** Problem description **
For the entries below, repeat exactly each line starting with the one that contains "2. **Close any" and going on through the one that contains "6. **Select folders:**", and no others.

** Entries supplied **
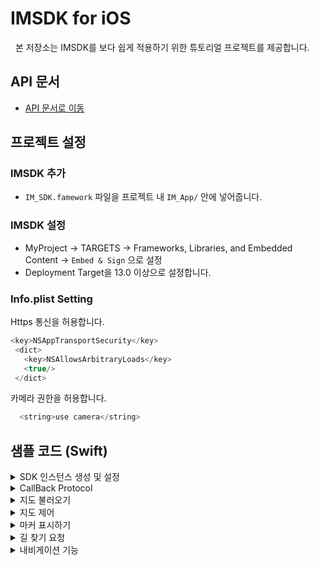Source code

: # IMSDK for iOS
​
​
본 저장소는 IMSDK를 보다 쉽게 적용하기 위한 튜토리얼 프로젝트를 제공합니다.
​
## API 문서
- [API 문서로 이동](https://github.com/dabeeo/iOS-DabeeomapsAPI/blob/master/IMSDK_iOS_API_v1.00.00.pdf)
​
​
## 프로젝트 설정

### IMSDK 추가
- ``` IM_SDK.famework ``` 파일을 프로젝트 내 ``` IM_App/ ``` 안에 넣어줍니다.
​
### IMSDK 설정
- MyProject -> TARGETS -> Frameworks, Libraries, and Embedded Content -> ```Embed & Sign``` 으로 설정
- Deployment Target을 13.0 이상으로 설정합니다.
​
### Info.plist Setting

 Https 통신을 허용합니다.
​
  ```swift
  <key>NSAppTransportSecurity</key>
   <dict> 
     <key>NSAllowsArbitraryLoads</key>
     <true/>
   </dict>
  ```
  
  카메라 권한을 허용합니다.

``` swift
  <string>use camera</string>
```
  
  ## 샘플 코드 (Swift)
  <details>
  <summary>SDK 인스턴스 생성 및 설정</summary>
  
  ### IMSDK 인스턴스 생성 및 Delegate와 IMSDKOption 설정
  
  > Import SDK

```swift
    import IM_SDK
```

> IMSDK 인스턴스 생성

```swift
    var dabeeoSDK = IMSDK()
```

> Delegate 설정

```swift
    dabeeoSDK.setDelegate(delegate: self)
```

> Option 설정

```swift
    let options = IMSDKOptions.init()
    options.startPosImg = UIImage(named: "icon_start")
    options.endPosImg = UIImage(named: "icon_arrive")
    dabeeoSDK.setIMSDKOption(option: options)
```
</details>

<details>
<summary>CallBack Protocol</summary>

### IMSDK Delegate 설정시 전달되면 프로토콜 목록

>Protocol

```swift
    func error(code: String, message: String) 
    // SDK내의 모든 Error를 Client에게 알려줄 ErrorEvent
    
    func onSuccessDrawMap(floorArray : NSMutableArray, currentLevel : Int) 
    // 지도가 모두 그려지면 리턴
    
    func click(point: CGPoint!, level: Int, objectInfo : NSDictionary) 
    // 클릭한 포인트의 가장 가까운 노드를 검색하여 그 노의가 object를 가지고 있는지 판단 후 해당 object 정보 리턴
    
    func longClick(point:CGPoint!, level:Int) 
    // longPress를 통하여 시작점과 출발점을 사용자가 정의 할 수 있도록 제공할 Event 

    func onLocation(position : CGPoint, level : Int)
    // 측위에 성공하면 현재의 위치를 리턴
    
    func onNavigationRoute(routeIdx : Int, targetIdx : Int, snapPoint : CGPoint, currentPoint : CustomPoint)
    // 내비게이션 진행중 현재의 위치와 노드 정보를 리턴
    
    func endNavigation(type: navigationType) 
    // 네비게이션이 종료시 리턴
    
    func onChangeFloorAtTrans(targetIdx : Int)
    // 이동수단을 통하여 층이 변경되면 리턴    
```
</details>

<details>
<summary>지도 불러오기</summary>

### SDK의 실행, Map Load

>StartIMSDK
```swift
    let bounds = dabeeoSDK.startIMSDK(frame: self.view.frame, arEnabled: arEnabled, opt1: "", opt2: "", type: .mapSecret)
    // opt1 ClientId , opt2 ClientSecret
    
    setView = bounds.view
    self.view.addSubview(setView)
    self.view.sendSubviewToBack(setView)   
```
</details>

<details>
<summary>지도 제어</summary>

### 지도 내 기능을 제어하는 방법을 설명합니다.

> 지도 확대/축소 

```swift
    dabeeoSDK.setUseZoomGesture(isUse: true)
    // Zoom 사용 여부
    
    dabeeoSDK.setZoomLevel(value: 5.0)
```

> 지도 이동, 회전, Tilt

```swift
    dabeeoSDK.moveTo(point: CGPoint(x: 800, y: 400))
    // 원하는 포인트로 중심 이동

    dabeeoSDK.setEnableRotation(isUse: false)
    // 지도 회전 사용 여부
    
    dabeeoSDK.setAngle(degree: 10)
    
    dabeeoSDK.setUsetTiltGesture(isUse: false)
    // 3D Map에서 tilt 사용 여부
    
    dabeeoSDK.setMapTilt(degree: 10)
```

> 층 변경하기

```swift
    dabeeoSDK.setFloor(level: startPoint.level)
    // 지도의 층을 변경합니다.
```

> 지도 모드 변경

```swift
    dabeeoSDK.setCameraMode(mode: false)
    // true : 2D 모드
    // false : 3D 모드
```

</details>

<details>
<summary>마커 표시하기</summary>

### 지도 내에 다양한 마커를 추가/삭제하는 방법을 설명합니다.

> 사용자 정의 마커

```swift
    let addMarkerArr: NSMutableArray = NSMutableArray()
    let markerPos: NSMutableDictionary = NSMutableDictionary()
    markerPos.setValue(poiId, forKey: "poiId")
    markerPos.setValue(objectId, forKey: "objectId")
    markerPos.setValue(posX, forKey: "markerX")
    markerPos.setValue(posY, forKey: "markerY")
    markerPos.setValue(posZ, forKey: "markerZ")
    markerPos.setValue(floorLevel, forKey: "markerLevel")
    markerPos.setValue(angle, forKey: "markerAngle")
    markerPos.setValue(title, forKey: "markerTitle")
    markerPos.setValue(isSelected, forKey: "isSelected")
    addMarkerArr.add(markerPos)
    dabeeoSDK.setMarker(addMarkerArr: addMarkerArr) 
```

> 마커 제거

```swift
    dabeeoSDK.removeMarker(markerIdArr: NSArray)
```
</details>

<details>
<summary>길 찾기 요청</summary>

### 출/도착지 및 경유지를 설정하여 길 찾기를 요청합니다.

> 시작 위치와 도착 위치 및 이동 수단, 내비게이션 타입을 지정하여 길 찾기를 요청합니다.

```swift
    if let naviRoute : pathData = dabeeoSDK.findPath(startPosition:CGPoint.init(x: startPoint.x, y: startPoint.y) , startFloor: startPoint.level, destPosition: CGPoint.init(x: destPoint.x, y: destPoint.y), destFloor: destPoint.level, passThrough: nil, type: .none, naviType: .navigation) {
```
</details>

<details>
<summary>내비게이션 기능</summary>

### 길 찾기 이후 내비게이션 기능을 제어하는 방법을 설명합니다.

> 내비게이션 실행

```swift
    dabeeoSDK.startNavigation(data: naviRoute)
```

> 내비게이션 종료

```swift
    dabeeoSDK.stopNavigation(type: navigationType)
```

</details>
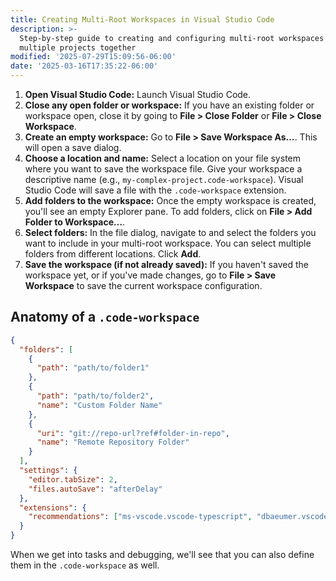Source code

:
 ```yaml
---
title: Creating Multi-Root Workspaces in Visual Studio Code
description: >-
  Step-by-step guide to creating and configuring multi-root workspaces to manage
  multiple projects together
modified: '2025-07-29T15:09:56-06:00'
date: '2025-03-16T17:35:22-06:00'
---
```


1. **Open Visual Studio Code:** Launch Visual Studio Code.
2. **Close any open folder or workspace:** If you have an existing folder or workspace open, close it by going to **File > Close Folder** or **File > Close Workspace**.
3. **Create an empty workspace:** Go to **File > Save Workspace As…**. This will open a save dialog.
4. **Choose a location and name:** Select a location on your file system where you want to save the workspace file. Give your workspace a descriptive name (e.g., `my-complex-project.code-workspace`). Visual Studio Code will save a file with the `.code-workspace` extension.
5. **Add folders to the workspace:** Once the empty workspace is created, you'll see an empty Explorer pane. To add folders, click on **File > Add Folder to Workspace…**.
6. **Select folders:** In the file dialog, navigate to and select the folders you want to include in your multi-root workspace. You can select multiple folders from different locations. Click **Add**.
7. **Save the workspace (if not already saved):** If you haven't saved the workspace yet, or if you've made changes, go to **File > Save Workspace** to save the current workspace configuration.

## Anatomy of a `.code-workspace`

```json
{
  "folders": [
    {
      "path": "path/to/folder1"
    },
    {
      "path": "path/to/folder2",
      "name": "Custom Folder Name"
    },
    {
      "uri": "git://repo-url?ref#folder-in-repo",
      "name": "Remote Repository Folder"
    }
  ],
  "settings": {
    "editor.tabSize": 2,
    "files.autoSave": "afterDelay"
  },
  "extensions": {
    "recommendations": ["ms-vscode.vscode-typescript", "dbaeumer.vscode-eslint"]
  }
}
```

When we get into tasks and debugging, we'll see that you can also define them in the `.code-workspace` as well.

** Response to the task **
2. **Close any open folder or workspace:** If you have an existing folder or workspace open, close it by going to **File > Close Folder** or **File > Close Workspace**.
3. **Create an empty workspace:** Go to **File > Save Workspace As…**. This will open a save dialog.
4. **Choose a location and name:** Select a location on your file system where you want to save the workspace file. Give your workspace a descriptive name (e.g., `my-complex-project.code-workspace`). Visual Studio Code will save a file with the `.code-workspace` extension.
5. **Add folders to the workspace:** Once the empty workspace is created, you'll see an empty Explorer pane. To add folders, click on **File > Add Folder to Workspace…**.
6. **Select folders:** In the file dialog, navigate to and select the folders you want to include in your multi-root workspace. You can select multiple folders from different locations. Click **Add**.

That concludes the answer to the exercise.